Now, relationships are balanced by give & take. You have elected to internalize your distress to assuage his, rather than reach a mutual understanding; as I see it, you did not want for an expensive object, but a thoughtful memento. You must state your will explicitly, rather than through an elaborate process of logical elimination, to ascertain the message is received on the other end. A card isn't bad, but a little bland. Personally, I've been quite fond of meaningful gestures: baked & decorated cakes (then sent pictures thereof; consider this an essential skill), created assortments of (shippy) hand crafts detailing a particular aspect of the relationship, etc.

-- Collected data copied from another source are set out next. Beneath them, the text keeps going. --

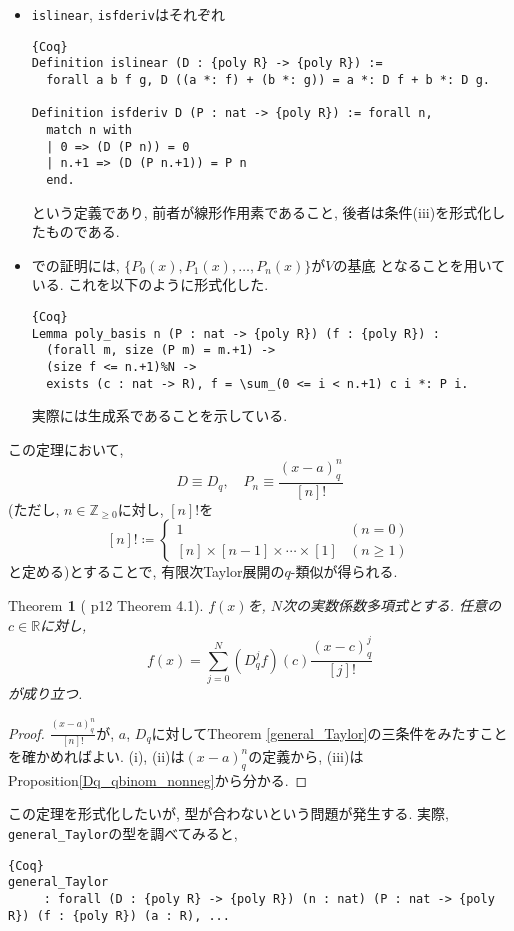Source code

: \documentclass[11pt]{jarticle}
\theoremstyle{mystyle}
\newtheorem{thm}[df]{$\textrm{Theorem}$}
\newcommand{\bthm}{\begin{shadebox} \begin{thm}}
\newcommand{\ethm}{\end{thm} \end{shadebox}}
\newcommand{\bpf}{\begin{proof}}
\newcommand{\epf}{\end{proof}}
\newcommand{\Z}{\mathbb{Z}}
\newcommand{\R}{\mathbb{R}}
\newcommand{\0}{\textbf{0}}
\newcommand{\1}{\textbf{1}}
\newcommand{\2}{\textbf{2}}
\begin{document}
\begin{itemize}
  \item {\tt islinear}, {\tt isfderiv}はそれぞれ
    \begin{lstlisting}{Coq}
Definition islinear (D : {poly R} -> {poly R}) :=
  forall a b f g, D ((a *: f) + (b *: g)) = a *: D f + b *: D g.

Definition isfderiv D (P : nat -> {poly R}) := forall n,
  match n with
  | 0 => (D (P n)) = 0
  | n.+1 => (D (P n.+1)) = P n
  end. \end{lstlisting}
    という定義であり, 前者が線形作用素であること, 後者は条件(iii)を形式化したものである. 
  \item \cite{Kac}での証明には, $\{P_0(x), P_1(x), \ldots , P_n(x)\}$が$V$の基底
    となることを用いている. これを以下のように形式化した. 
    \begin{lstlisting}{Coq}
Lemma poly_basis n (P : nat -> {poly R}) (f : {poly R}) :
  (forall m, size (P m) = m.+1) ->
  (size f <= n.+1)%N ->
  exists (c : nat -> R), f = \sum_(0 <= i < n.+1) c i *: P i. \end{lstlisting}
    実際には生成系であることを示している. 
\end{itemize}
この定理において, 
\[
  D \equiv D_q, \quad P_n \equiv \frac{(x-a)^n_q}{[n]!}
\]
(ただし, $n\in\Z_{\ge0}$に対し, $[n]!$を
\[
    [n]! \coloneqq \begin{cases}
                          1 & (n=0)\\
                          [n]\times[n-1]\times\cdots\times[1] & (n\ge1)
                        \end{cases}
\]
と定める)とすることで, 有限次Taylor展開の$q$-類似が得られる. 
\bthm[\cite{Kac} p12 Theorem 4.1] \label{q_Taylor}
$f(x)$を, $N$次の実数係数多項式とする. 任意の$c\in\R$に対し, 
  \[
    f(x) = \sum_{j=0}^N (D_q^jf)(c)\frac{(x-c)^j_q}{[j]!}
  \]
が成り立つ. 
\ethm
\bpf
$\frac{(x-a)^n_q}{[n]!}$が, $a$, $D_q$に対してTheorem \ref{general_Taylor}の三条件をみたすことを確かめればよい. (i), (ii)は$(x-a)^n_q$の定義から, (iii)はProposition\ref{Dq_qbinom_nonneg}から分かる. 
\epf
この定理を形式化したいが, 型が合わないという問題が発生する. 実際, {\tt general\_Taylor}の型を調べてみると, 
\begin{lstlisting}{Coq}
general_Taylor
     : forall (D : {poly R} -> {poly R}) (n : nat) (P : nat -> {poly R}) (f : {poly R}) (a : R), ...\end{lstlisting}
\end{document}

This is not the regular social fairness, quantified and measured. If you feel hurt, something probably can be done differently. Sometimes you opt to bear certain fixed idiosyncrasies for a greater purpose; however, if you constantly use it as a first resort, you're bound to pile up resentment where you could've given the lad easy opportunities to gratify himself by pleasing you.
Postscript: I'm a little ashamed / amused to have read that title as "pregnant" at a glimpse.